After our initial database search, we merged results across the three databases and filtered out duplicated records based on DOI or journal information. The remaining `r format(n_unique_records, big.mark = ",")` records were then screened in two phases. First, the title and abstract of each record were screened, and records were excluded if they: (1) did not use domestic dogs as the study subjects, (2) did not use one or more behavioral measures of impulsivity in dogs, or (3) were not experimental research studies. For the purpose of our analysis, we considered a record to use dogs as study subjects when the study incorporated live, behaving domestic dogs. We excluded studies that used only canine tissue/cells or if they investigated only wild canids.
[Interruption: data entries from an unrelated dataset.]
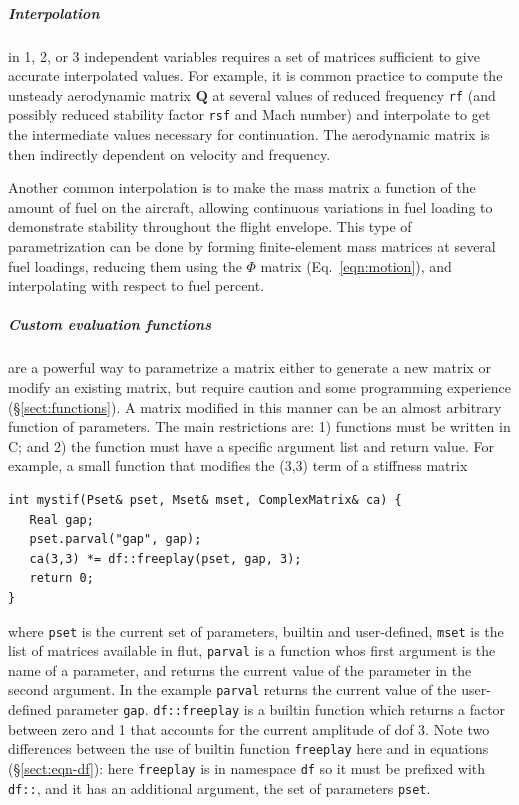\documentclass[10pt,openany,twoside]{book}
\numberwithin{equation}{section}   %
\def\Cpp{{C\nolinebreak[4]\hspace{-.05em}\raisebox{.4ex}{\tiny\bf ++}}\:}
\newcommand{\Cmd}[1]{{\sf #1}}
\newcommand{\Code}[1]{{\small\tt #1}}
\newcommand{\Matrix}[1]{\boldsymbol{#1}}
\newcommand{\Sectref}[1]{\S\ref{#1}}
\newcommand{\Eqn}[1]{Eq.\ \ref{#1}}
\begin{document}
\subparagraph{Interpolation} in 1, 2, or 3 independent variables
requires a set of matrices sufficient to give accurate interpolated
values.
For example, it is common practice to compute
the unsteady aerodynamic matrix $\Matrix{Q}$ at several values of
reduced frequency \Code{rf} (and possibly reduced stability factor
\Code{rsf} and Mach number) and interpolate to get the
intermediate values necessary for continuation. The aerodynamic matrix is
then indirectly dependent on velocity and frequency.

Another common interpolation is to make the mass matrix a function
of the amount of fuel on the aircraft, allowing continuous variations
in fuel loading to demonstrate stability throughout the flight envelope.
This type of parametrization can be done by forming finite-element
mass matrices at several fuel loadings, reducing them using the
$\Phi$ matrix (\Eqn{eqn:motion}), and interpolating with respect to
\index{=Phi@$\Matrix{\Phi}$!parametrizing with}
fuel percent.

\subparagraph{Custom evaluation functions} are a
powerful way to parametrize a matrix either to generate a new matrix
or modify an existing matrix,
but require caution and some programming experience (\Sectref{sect:functions}).
A matrix modified in this manner can be an almost arbitrary function
of parameters. The main restrictions are: 1) functions must be written in \Cpp;
and 2) the function must have a specific argument list and return value.
For example, a small function that modifies the (3,3) term of a stiffness matrix
\begin{lstlisting}
int mystif(Pset& pset, Mset& mset, ComplexMatrix& ca) {
   Real gap;
   pset.parval("gap", gap);
   ca(3,3) *= df::freeplay(pset, gap, 3);
   return 0;
}
\end{lstlisting}
where \Code{pset} is the current set of parameters, builtin and user-defined,
\Code{mset} is the list of matrices available in \Cmd{flut},
\Code{parval} is a function whos first argument is the name of a parameter,
and returns the current value of the parameter in the second argument.
In the example \Code{parval} returns the current value of the
user-defined parameter \Code{gap}.
\Code{df::freeplay} is a builtin function which returns a factor between
zero and 1 that accounts for the current amplitude of dof 3.
Note two differences between the use of builtin function \Code{freeplay}
here and in equations (\Sectref{sect:eqn-df}): here \Code{freeplay} is
in namespace \Code{df} so it must be prefixed with \Code{df::}, and
it has an additional argument, the set of parameters \Code{pset}.
\end{document}
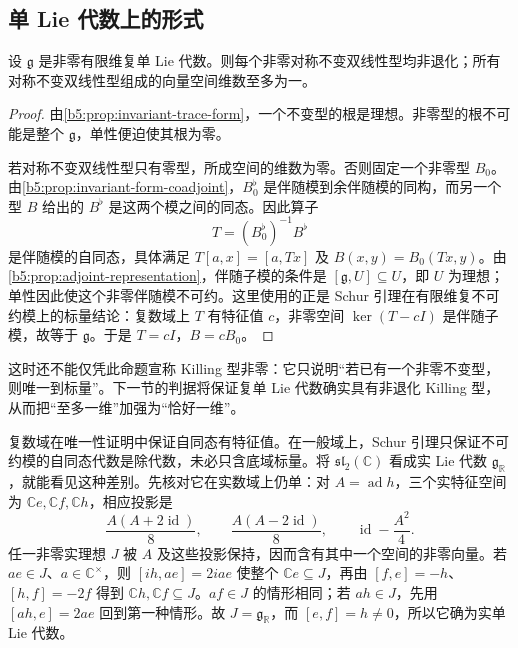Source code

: \subsection{单 Lie 代数上的形式}
\label{b5:subsec:1301:03}

\begin{proposition}\label{b5:prop:simple-invariant-form-unique}
	设 \(\mathfrak g\) 是非零有限维复单 Lie 代数。则每个非零对称不变双线性型均非退化；所有对称不变双线性型组成的向量空间维数至多为一。
\end{proposition}
\begin{proof}
	由\cref{b5:prop:invariant-trace-form}，一个不变型的根是理想。非零型的根不可能是整个 \(\mathfrak g\)，单性便迫使其根为零。

	若对称不变双线性型只有零型，所成空间的维数为零。否则固定一个非零型 \(B_0\)。由\cref{b5:prop:invariant-form-coadjoint}，\(B_0^\flat\) 是伴随模到余伴随模的同构，而另一个型 \(B\) 给出的 \(B^\flat\) 是这两个模之间的同态。因此算子
	\[
		T=(B_0^\flat)^{-1}B^\flat
	\]
	是伴随模的自同态，具体满足 \(T[a,x]=[a,Tx]\) 及 \(B(x,y)=B_0(Tx,y)\)。由\cref{b5:prop:adjoint-representation}，伴随子模的条件是 \([\mathfrak g,U]\subseteq U\)，即 \(U\) 为理想；单性因此使这个非零伴随模不可约。这里使用的正是 Schur 引理在有限维复不可约模上的标量结论：复数域上 \(T\) 有特征值 \(c\)，非零空间 \(\ker(T-cI)\) 是伴随子模，故等于 \(\mathfrak g\)。于是 \(T=cI\)，\(B=cB_0\)。
\end{proof}

这时还不能仅凭此命题宣称 Killing 型非零：它只说明“若已有一个非零不变型，则唯一到标量”。下一节的判据将保证复单 Lie 代数确实具有非退化 Killing 型，从而把“至多一维”加强为“恰好一维”。

\ProseParagraphBreak

复数域在唯一性证明中保证自同态有特征值。在一般域上，Schur 引理只保证不可约模的自同态代数是除代数，未必只含底域标量。将 \(\mathfrak{sl}_2(\mathbb C)\) 看成实 Lie 代数 \(\mathfrak g_{\mathbb R}\)，就能看见这种差别。先核对它在实数域上仍单：对 \(A=\operatorname{ad}h\)，三个实特征空间为 \(\mathbb Ce,\mathbb Cf,\mathbb Ch\)，相应投影是
\[
	\dfrac{A(A+2\operatorname{id})}{8},\qquad \dfrac{A(A-2\operatorname{id})}{8},\qquad \operatorname{id}-\dfrac{A^2}{4}.
\]
任一非零实理想 \(J\) 被 \(A\) 及这些投影保持，因而含有其中一个空间的非零向量。若 \(ae\in J\)、\(a\in\mathbb C^\times\)，则 \([ih,ae]=2iae\) 使整个 \(\mathbb Ce\subseteq J\)，再由 \([f,e]=-h\)、\([h,f]=-2f\) 得到 \(\mathbb Ch,\mathbb Cf\subseteq J\)。\(af\in J\) 的情形相同；若 \(ah\in J\)，先用 \([ah,e]=2ae\) 回到第一种情形。故 \(J=\mathfrak g_{\mathbb R}\)，而 \([e,f]=h\ne0\)，所以它确为实单 Lie 代数。


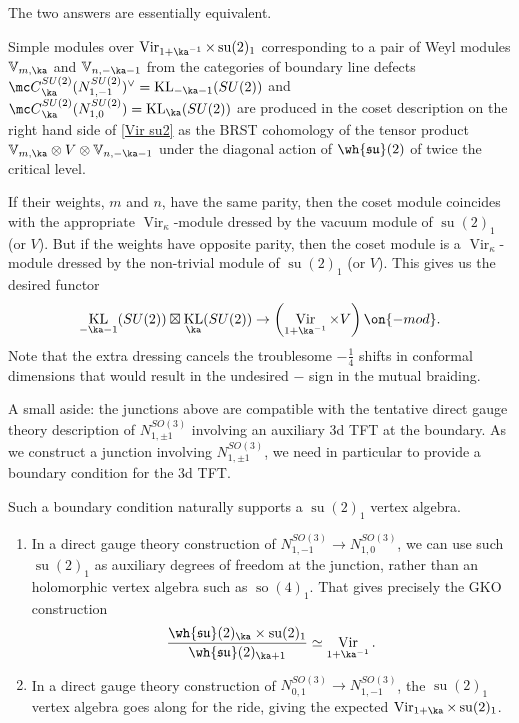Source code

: \documentclass[11pt,reqno]{amsart}
\theoremstyle{plain}
\numberwithin{equation}{section}
\DeclareMathOperator{\Vir}{Vir}
\DeclareMathOperator{\tsu}{su}
\DeclareMathOperator{\tso}{so}
\DeclareMathOperator{\KL}{KL}
\theoremstyle{definition}
\begin{document}
\medskip

The two answers are essentially equivalent. 

Simple modules over $\Vir_{1+\ka^{-1}} \times \tsu(2)_1$  corresponding to a pair of
Weyl modules ${\mathbb V}_{m,\ka}$ and ${\mathbb V}_{n,-\ka-1}$ from
the categories of boundary line defects ${\mc
  C}^{SU(2)}_\ka(N^{SU(2)}_{1,-1})^\vee = \KL_{-\ka-1}(SU(2))$ and
${\mc C}^{SU(2)}_\ka(N^{SU(2)}_{1,0}) = \KL_\ka(SU(2))$ are produced
in the coset description on the right hand side of \eqref{Vir su2}
 as the BRST cohomology of the tensor product ${\mathbb
  V}_{m,\ka} \otimes V \otimes {\mathbb V}_{n,-\ka-1}$ under the
diagonal action of $\wh{\mathfrak{su}}(2)$ of twice the critical
level.

If their weights, $m$ and $n$, have the same parity, then the
coset module coincides with the appropriate $\Vir_\kappa$-module
dressed by the vacuum module of $\tsu(2)_1$ (or $V$). But if the
weights have opposite parity, then the coset module is a
$\Vir_\kappa$-module dressed by the non-trivial module of $\tsu(2)_1$
(or $V$). This gives us the desired functor
$$
\KL_{-\ka-1}(SU(2)) \boxtimes \KL_\ka(SU(2))
 \to \left(\Vir_{1+\ka^{-1}} \times V
\right)\on{-mod}.
$$
Note that the extra dressing cancels the troublesome $-\frac14$ shifts
in conformal dimensions that would result in the undesired $-$ sign
in the mutual braiding.

A small aside: the junctions above are compatible with the 
tentative direct gauge theory description of $N^{SO(3)}_{1,\pm 1}$
involving an auxiliary 3d TFT at the boundary. As we construct a junction 
involving $N^{SO(3)}_{1,\pm 1}$, we need in particular to provide a boundary condition 
for the 3d TFT. 

Such a boundary condition naturally supports a $\tsu(2)_1$ vertex algebra. 

\medskip

\begin{enumerate}
\item In a direct gauge theory construction of $N^{SO(3)}_{1,-1} \to
N^{SO(3)}_{1,0}$, we can use such $\tsu(2)_1$ as auxiliary degrees of freedom at the junction, 
rather than an holomorphic vertex algebra such as $\tso(4)_1$. That gives precisely the GKO construction 
\begin{equation} 
\frac{\wh{\mathfrak{su}}(2)_{\ka} \times
  \tsu(2)_1}{\wh{\mathfrak{su}}(2)_{\ka+1}}\simeq \Vir_{1+\ka^{-1}}.
\end{equation}

\medskip

\item In a direct gauge theory construction of $N^{SO(3)}_{0,1} \to N^{SO(3)}_{1,-1}$,
the $\tsu(2)_1$ vertex algebra goes along for the ride, giving the expected $\Vir_{1+\ka} \times \tsu(2)_1$.
\end{enumerate} 
\end{document}
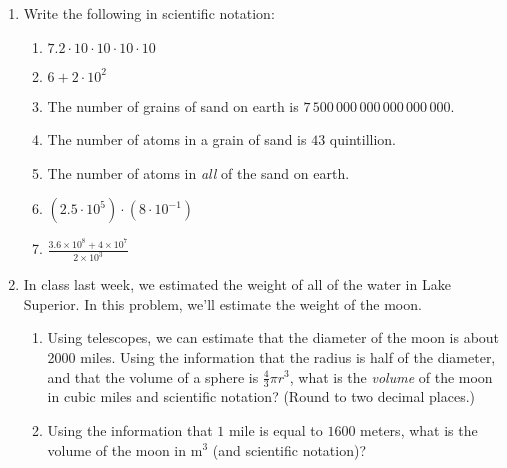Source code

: \documentclass[12 pt]{article}
\begin{document}
\begin{enumerate}
\begin{enumerate}
    \end{enumerate}
		\pagebreak
		\item
      Write the following in scientific notation: \begin{enumerate}
        \item $7.2 \cdot 10 \cdot 10 \cdot 10 \cdot 10$
        \\ \vspace{2cm}
        \item $6 + 2\cdot 10^2$
        \\ \vspace{2cm}
        \item The number of grains of sand on earth is $7\,500\,000\,000\,000\,000\,000$.
        \\ \vspace{2cm}
        \item The number of atoms in a grain of sand is $43$ quintillion.
        \\ \vspace{2cm}
        \item The number of atoms in \textit{all} of the sand on earth.
        \\ \vspace{2cm}
        \item $(2.5 \cdot 10^5) \cdot (8 \cdot 10^{-1})$
        \\ \vspace{2cm}
        \item $\displaystyle \frac{3.6 \times 10^8 + 4 \times 10^7}{2 \times 10^3}$
      \end{enumerate}
      \pagebreak
    \item In class last week, we estimated the weight of all of the water in Lake Superior. In this problem, we'll estimate the weight of the moon.
    \begin{enumerate}
      \item Using telescopes, we can estimate that the diameter of the moon is about 2000 miles. Using the information that the radius is half of the diameter, and that the volume of a sphere is $\frac 43 \pi r^3$, what is the \textit{volume} of the moon in cubic miles and scientific notation? (Round to two decimal places.)
      \\ \vspace{3cm}
      \item Using the information that $1$ mile is equal to $1600$ meters, what is the volume of the moon in $\text{m}^3$ (and scientific notation)? \\

\end{enumerate}
\end{enumerate}
\end{document}
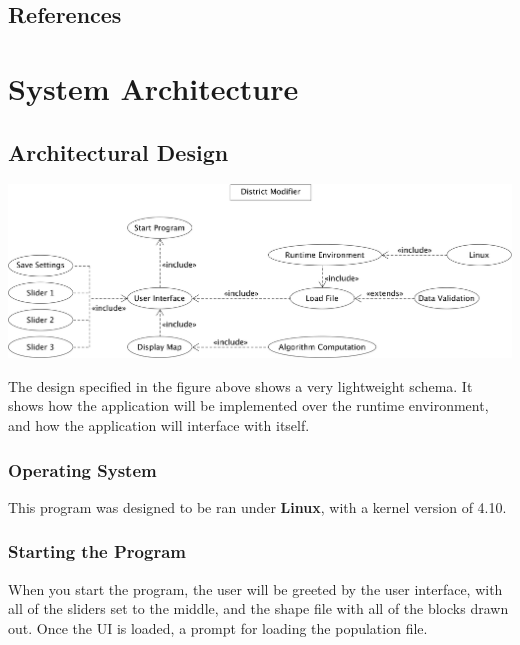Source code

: \documentclass{article}
\begin{document}
\vspace{2.5mm}

\subsection{References}

\vspace{2.5mm}

\section{System Architecture}
\subsection{Architectural Design}

\vspace{2.5mm}
\begin{center}
\includegraphics[scale=.11]{Interface.png}
\end{center}
\vspace{2.5mm}
The design specified in the figure above shows a very lightweight schema. It shows how the application will be implemented over the runtime environment, and how the application will interface with itself.

\vspace{2.5mm}

\subsubsection{Operating System}
This program was designed to be ran under \textbf{Linux}, with a kernel version of 4.10.
\subsubsection{Starting the Program}
When you start the program, the user will be greeted by the user interface, with all of the sliders set to the middle, and the shape file with all of the blocks drawn out. Once the UI is loaded, a prompt for loading the population file.
\end{document}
If wild canids and domestic dogs were both subjects of a study, the record was included; however, only the data from domestic dogs was analyzed. There were no restrictions on the age, sex, or neuter status of the dogs used in the studies. Records that raised the possibility of inclusion but did not clearly meet the criteria were included for further assessment.

After this first round of screening, we downloaded and evaluated the reports for the remaining `r nrow(reviewed_records)` records. During this round, reports were excluded if they: (1) were not complete, original reports available in English, (2) did not include either two impulsivity tasks or one impulsivity task and the overall score for the Dog Impulsivity Assessment Scale [DIAS, @Wright.etal.2011b], or (3) did not report the statistics required to obtain a correlation coefficient. The reports that met the criteria at this point were included in our final group of `r nrow(analyzed_records)` reports.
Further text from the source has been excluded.